Data dropouts in serial transfer over USB

[veng1]

There are a couple of issues to consider here. The belief in the forum I referenced is that Hantek is probably overstating the speed of their product and using some contrived specsmanship. They are using a Cypress processor and apparently DMA to do block transfers where the blocks are fairly large. One also needs to note the difference between MSPS (mega samples per second) and MBps (mega bytes per second) and mbps (mega bits per second). I believe that USB 2 is rated at 480 mbps or 60 MBps. By my reading, the Teensy can't keep up with those numbers so maybe the transfer method they use and the dll on the PC side will help if it fits the application.

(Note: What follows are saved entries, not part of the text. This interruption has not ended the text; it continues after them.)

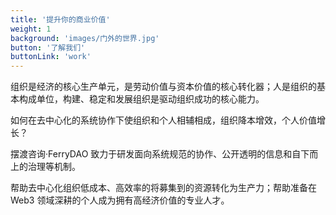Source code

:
 ```yaml
---
title: '提升你的商业价值'
weight: 1
background: 'images/门外的世界.jpg'
button: '了解我们'
buttonLink: 'work'
---
```


组织是经济的核心生产单元，是劳动价值与资本价值的核心转化器；人是组织的基本构成单位，构建、稳定和发展组织是驱动组织成功的核心能力。

如何在去中心化的系统协作下使组织和个人相辅相成，组织降本增效，个人价值增长？

摆渡咨询·FerryDAO 致力于研发面向系统规范的协作、公开透明的信息和自下而上的治理等机制。

帮助去中心化组织低成本、高效率的将募集到的资源转化为生产力；帮助准备在 Web3 领域深耕的个人成为拥有高经济价值的专业人才。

I was specifically looking at accelerometer data from an Teensy LC to a PC and watching it using processing.exe. That just zooms the data by where I was looking for impulses and needed to find them in the buffer. The open6022 has fairly stable software triggering so one can set a threshold trigger like on an o'scope and start at that point in the buffer. That works very well on the open6022 and is junk on the software supplied by Hantek as it isn't even slightly stable. For my purposes, outputting the accelerometer data on a D/A pin and watching it on the Hantek with the open source software will work. All I can do is confirm that the open source software works with a dirt cheap USB o'scope and software triggering is rock stable.

 

[defragster]

There is an updated version of TYQT that is working properly with my sketch at 6.9 Mbps [863,123 Bytes/sec]. I think the Teensy 3.x USB is quoted just over that, the LC will be slower.

<Edit> - I was overshooting on throttle increment - it runs reliably with 58 usec wait with TYQT:

__throttle [ NO SEND NOW ] usecs =58
__1000 xfer ms time=62__1000 xfer Wait Loops ms=6951__Test Time ms=2319

This is 1,155,670 bytes per second - or 9.245364 mega bits per second

<Edit 2:> this is too fast - some 1224 strings are lost at this rate with GUI display - but it still runs!

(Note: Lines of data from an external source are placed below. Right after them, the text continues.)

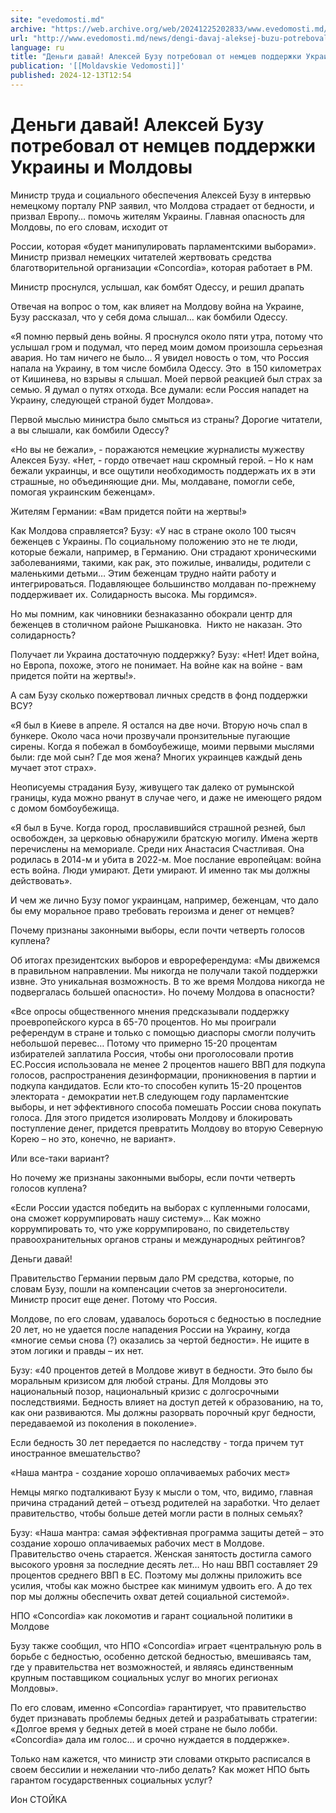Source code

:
```yaml
---
site: "evedomosti.md"
archive: "https://web.archive.org/web/20241225202833/www.evedomosti.md/news/dengi-davaj-aleksej-buzu-potreboval-ot-nemcev-podderzhki-ukr"
url: "http://www.evedomosti.md/news/dengi-davaj-aleksej-buzu-potreboval-ot-nemcev-podderzhki-ukr"
language: ru
title: "Деньги давай! Алексей Бузу потребовал от немцев поддержки Украины и Молдовы"
publication: '[[Moldavskie Vedomosti]]'
published: 2024-12-13T12:54
---
```


# Деньги давай! Алексей Бузу потребовал от немцев поддержки Украины и Молдовы

Министр труда и социального обеспечения Алексей Бузу в интервью немецкому порталу PNP заявил, что Молдова страдает от бедности, и призвал Европу… помочь жителям Украины. Главная опасность для Молдовы, по его словам, исходит от

России, которая «будет манипулировать парламентскими выборами». Министр призвал немецких читателей жертвовать средства благотворительной организации «Concordia», которая работает в РМ.

Министр проснулся, услышал, как бомбят Одессу, и решил драпать

Отвечая на вопрос о том, как влияет на Молдову война на Украине, Бузу рассказал, что у себя дома слышал… как бомбили Одессу.

«Я помню первый день войны. Я проснулся около пяти утра, потому что услышал гром и подумал, что перед моим домом произошла серьезная авария. Но там ничего не было… Я увидел новость о том, что Россия напала на Украину, в том числе бомбила Одессу. Это  в 150 километрах от Кишинева, но взрывы я слышал. Моей первой реакцией был страх за семью. Я думал о путях отхода. Все думали: если Россия нападет на Украину, следующей страной будет Молдова».

Первой мыслью министра было смыться из страны? Дорогие читатели, а вы слышали, как бомбили Одессу?

«Но вы не бежали», - поражаются немецкие журналисты мужеству Алексея Бузу. «Нет, - гордо отвечает наш скромный герой. – Но к нам бежали украинцы, и все ощутили необходимость поддержать их в эти страшные, но объединяющие дни. Мы, молдаване, помогли себе, помогая украинским беженцам».

Жителям Германии: «Вам придется пойти на жертвы!»

Как Молдова справляется? Бузу: «У нас в стране около 100 тысяч беженцев с Украины. По социальному положению это не те люди, которые бежали, например, в Германию. Они страдают хроническими заболеваниями, такими, как рак, это пожилые, инвалиды, родители с маленькими детьми… Этим беженцам трудно найти работу и интегрироваться. Подавляющее большинство молдаван по-прежнему поддерживает их. Солидарность высока. Мы гордимся».

Но мы помним, как чиновники безнаказанно обокрали центр для беженцев в столичном районе Рышкановка.  Никто не наказан. Это солидарность?

Получает ли Украина достаточную поддержку? Бузу: «Нет! Идет война, но Европа, похоже, этого не понимает. На войне как на войне - вам придется пойти на жертвы!».

А сам Бузу сколько пожертвовал личных средств в фонд поддержки ВСУ?

«Я был в Киеве в апреле. Я остался на две ночи. Вторую ночь спал в бункере. Около часа ночи прозвучали пронзительные пугающие сирены. Когда я побежал в бомбоубежище, моими первыми мыслями были: где мой сын? Где моя жена? Многих украинцев каждый день мучает этот страх».

Неописуемы страдания Бузу, живущего так далеко от румынской границы, куда можно рванут в случае чего, и даже не имеющего рядом с домом бомбоубежища.

«Я был в Буче. Когда город, прославившийся страшной резней, был освобожден, за церковью обнаружили братскую могилу. Имена жертв перечислены на мемориале. Среди них Анастасия Счастливая. Она родилась в 2014-м и убита в 2022-м. Мое послание европейцам: война есть война. Люди умирают. Дети умирают. И именно так мы должны действовать».

И чем же лично Бузу помог украинцам, например, беженцам, что дало бы ему моральное право требовать героизма и денег от немцев?

Почему признаны законными выборы, если почти четверть голосов куплена?

Об итогах президентских выборов и еврореферендума: «Мы движемся в правильном направлении. Мы никогда не получали такой поддержки извне. Это уникальная возможность. В то же время Молдова никогда не подвергалась большей опасности». Но почему Молдова в опасности?

«Все опросы общественного мнения предсказывали поддержку проевропейского курса в 65-70 процентов. Но мы проиграли референдум в стране и только с помощью диаспоры смогли получить небольшой перевес… Потому что примерно 15-20 процентам избирателей заплатила Россия, чтобы они проголосовали против ЕС.Россия использовала не менее 2 процентов нашего ВВП для подкупа голосов, распространения дезинформации, проникновения в партии и подкупа кандидатов. Если кто-то способен купить 15-20 процентов электората - демократии нет.В следующем году парламентские выборы, и нет эффективного способа помешать России снова покупать голоса. Для этого придется изолировать Молдову и блокировать поступление денег, придется превратить Молдову во вторую Северную Корею – но это, конечно, не вариант».

Или все-таки вариант?

Но почему же признаны законными выборы, если почти четверть голосов куплена?

«Если России удастся победить на выборах с купленными голосами, она сможет коррумпировать нашу систему»… Как можно коррумпировать то, что уже коррумпировано, по свидетельству правоохранительных органов страны и международных рейтингов?

Деньги давай!

Правительство Германии первым дало РМ средства, которые, по словам Бузу, пошли на компенсации счетов за энергоносители. Министр просит еще денег. Потому что Россия.

Молдове, по его словам, удавалось бороться с бедностью в последние 20 лет, но не удается после нападения России на Украину, когда «многие семьи снова (?) оказались за чертой бедности». Не ищите в этом логики и правды – их нет.

Бузу: «40 процентов детей в Молдове живут в бедности. Это было бы моральным кризисом для любой страны. Для Молдовы это национальный позор, национальный кризис с долгосрочными последствиями. Бедность влияет на доступ детей к образованию, на то, как они развиваются. Мы должны разорвать порочный круг бедности, передаваемой из поколения в поколение».

Если бедность 30 лет передается по наследству - тогда причем тут иностранное вмешательство?

«Наша мантра - создание хорошо оплачиваемых рабочих мест»

Немцы мягко подталкивают Бузу к мысли о том, что, видимо, главная причина страданий детей – отъезд родителей на заработки. Что делает правительство, чтобы больше детей могли расти в полных семьях?

Бузу: «Наша мантра: самая эффективная программа защиты детей – это создание хорошо оплачиваемых рабочих мест в Молдове. Правительство очень старается. Женская занятость достигла самого высокого уровня за последние десять лет… Но наш ВВП составляет 29 процентов среднего ВВП в ЕС. Поэтому мы должны приложить все усилия, чтобы как можно быстрее как минимум удвоить его. А до тех пор мы должны обеспечить охват детей социальной системой».

НПО «Concordia» как локомотив и гарант социальной политики в Молдове

Бузу также сообщил, что НПО «Concordia» играет «центральную роль в борьбе с бедностью, особенно детской бедностью, вмешиваясь там, где у правительства нет возможностей, и являясь единственным крупным поставщиком социальных услуг во многих регионах Молдовы».

По его словам, именно «Concordia» гарантирует, что правительство будет признавать проблемы бедных детей и разрабатывать стратегии: «Долгое время у бедных детей в моей стране не было лобби. «Concordia» дала им голос… и срочно нуждается в поддержке».

Только нам кажется, что министр эти словами открыто расписался в своем бессилии и нежелании что-либо делать? Как может НПО быть гарантом государственных социальных услуг?

Ион СТОЙКА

https://forum.pjrc.com/threads/27825-Teensy-Qt?p=90764&viewfull=1#post90764

I just checked and 40,000 strings of 67 chars printed into TYQT in 3.105 seconds with no data loss or corruption from Teensy 3.2. Using the sketch in that post - and to run slower just push the "#define THROTTLEINIT 50" to where you want in microseconds to impose loop entry wait.

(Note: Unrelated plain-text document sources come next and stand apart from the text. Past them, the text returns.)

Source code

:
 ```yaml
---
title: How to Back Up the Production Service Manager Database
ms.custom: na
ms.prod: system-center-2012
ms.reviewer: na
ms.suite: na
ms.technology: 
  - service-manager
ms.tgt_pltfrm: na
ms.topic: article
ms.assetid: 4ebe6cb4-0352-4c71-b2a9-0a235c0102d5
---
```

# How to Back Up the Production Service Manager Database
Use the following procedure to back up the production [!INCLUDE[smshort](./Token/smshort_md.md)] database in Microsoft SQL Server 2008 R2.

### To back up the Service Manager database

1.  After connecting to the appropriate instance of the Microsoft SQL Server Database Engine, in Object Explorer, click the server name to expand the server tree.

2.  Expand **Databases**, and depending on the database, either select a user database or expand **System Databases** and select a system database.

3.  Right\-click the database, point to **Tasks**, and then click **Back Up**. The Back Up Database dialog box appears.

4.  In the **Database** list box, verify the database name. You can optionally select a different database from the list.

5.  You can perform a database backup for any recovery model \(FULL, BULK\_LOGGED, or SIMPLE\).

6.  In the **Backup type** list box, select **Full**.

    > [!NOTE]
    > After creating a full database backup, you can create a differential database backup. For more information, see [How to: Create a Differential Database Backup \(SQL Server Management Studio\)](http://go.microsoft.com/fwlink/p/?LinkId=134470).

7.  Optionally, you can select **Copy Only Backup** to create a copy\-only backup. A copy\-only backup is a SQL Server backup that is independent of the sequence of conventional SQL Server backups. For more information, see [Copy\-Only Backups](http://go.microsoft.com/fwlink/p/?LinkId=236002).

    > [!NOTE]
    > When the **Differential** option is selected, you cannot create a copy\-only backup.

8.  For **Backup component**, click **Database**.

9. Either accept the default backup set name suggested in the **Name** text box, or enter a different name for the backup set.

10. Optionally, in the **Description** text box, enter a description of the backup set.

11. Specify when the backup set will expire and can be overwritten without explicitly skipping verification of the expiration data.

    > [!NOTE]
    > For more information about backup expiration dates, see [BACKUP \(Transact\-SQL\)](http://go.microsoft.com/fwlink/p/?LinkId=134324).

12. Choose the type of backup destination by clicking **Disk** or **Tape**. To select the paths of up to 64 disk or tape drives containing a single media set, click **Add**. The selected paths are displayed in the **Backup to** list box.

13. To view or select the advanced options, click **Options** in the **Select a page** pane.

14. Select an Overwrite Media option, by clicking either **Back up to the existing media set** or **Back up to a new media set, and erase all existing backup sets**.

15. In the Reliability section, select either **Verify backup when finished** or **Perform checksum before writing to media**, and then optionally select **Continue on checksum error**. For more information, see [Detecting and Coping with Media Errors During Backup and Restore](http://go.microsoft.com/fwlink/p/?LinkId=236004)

It has done this a total of maybe 150 times with no stalling! The current instance has run 66 times where SerMon would never make 8. This is faster than the command line - and way more reliable and usable than IDE SerMon - or the old TYQT. There is NO PROBLEM WITH TEENSY USB that I can see - any data issues are on the PC receive side.

current sketch: View attachment USB_Throttle2.ino

 

[veng1]

My suggestions were purely on the PC side. I have no opinion about the Teensy side other than to say everything I've tried has worked correctly so that's not where I'd start to look for a problem.

 

[defragster]

@veng1 - my experience agrees with yours. If there is data loss is on the receiver end. And as TYQT update shows it can be done well without slowing the Teensy too much and the Teensy is not behind data loss or the stalls or hangs in the USB transfer. Thanks PJRC and KOROMIX!

I just confirmed no data loss (one test sample) at 1.143 MBps - 9.146 Mbps. The sender Teensy in my case monitors the processor microseconds for any indication of blocking and then adds delay before the next set of transmissions so no print blocks. With no feedback from the receiver the Teensy has no way of knowing if the data was able to be buffered safely on receipt. In my case I print 67 characters on one line. I captured the TYQT output and there are 40,000 well formed lines at this rate (the first 9999 lines are at least one char short of 67 because the content is the 'iteration count')!

__throttle [ NO SEND NOW ] usecs =60
__1000 xfer ms time=63__1000 xfer Wait Loops ms=7071__Test Time ms=2344

<edit> back to the OP topic - after running 117 cycles TYQT is doing well!!! The Throttle went HIGHER 120 throttle of 120 usecs because TYQT I assume was taking longer as it manages all the buffered data - dumping the old and re-using the space. This was a natural fall out of my provided sketch monitoring blocking from the prints. I cleared the TYQT buffer and the time is back down. The GUI display and buffer management is impacting TYQT performance - but it is not locking or stalling or dropping the connect. Clearing the buffer is the answer in the case as this is not normal operation.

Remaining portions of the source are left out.